Forse la domanda dovrebbe essere fatta al relatore, ma non capisco che senso ha dire che i parametri geotecnici vanno citati a metà nella relazione geologica e a metà in quella geotecnica. La prima metà in una salsa (minimi-medi), la seconda in un sugo (mediane).
Non ricordo che stia scritto da nessuna parte, nè nella normativa, nè nella letteratura tecnica.
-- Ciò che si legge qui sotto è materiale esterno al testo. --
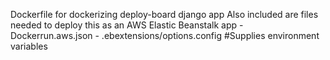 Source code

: Dockerfile for dockerizing deploy-board django app
Also included are files needed to deploy this as an AWS Elastic Beanstalk app
	- Dockerrun.aws.json 
	- .ebextensions/options.config #Supplies environment variables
mccoy forse non ci siamo capiti...Quello che si è detto è che nella relazione geologica vanno riportati i valori nudi e crudi (c, fi, gamma, etc, E, Eed) scegliendo o i valori più bassi o quelli medi.
Nella relazione geotecnica invece si passa alla definizione di quelli caratteristici (e di progetto)...a riguardo per la definizione dei valori dei moduli elastici (E, Eed, compressione) è possibile utilizzare il concetto delle mediane...in questo caso chiaramente non si tratterebbe di valori caratteristici (frattile 5%)
La storia poi della mediana da utilizzare per i parametri elastici faceva parte del capitolo 2 del DM05, adesso non più in vigore, e si riferiva esclusivamente ai materiali da costruzione, non ai terreni. si parla di sicurezza strutturale:
[quote]"Per le grandezze con piccoli coefficienti di variazione, ovvero per grandezze che non riguardino univocamente resistenze od azioni, si possono considerare frattili al 50% (valori mediani"
Anche volendo ammettere una possibile estrapolazione ai terreni, con la nuova normativa (Circolare 617) si definiscono piuttosto accuratamente i valori caratteristici i quali, se possono anche coincidere con la mediana, hanno però un'altra definizione. Definizione che comprende i moduli elastici e di compressione.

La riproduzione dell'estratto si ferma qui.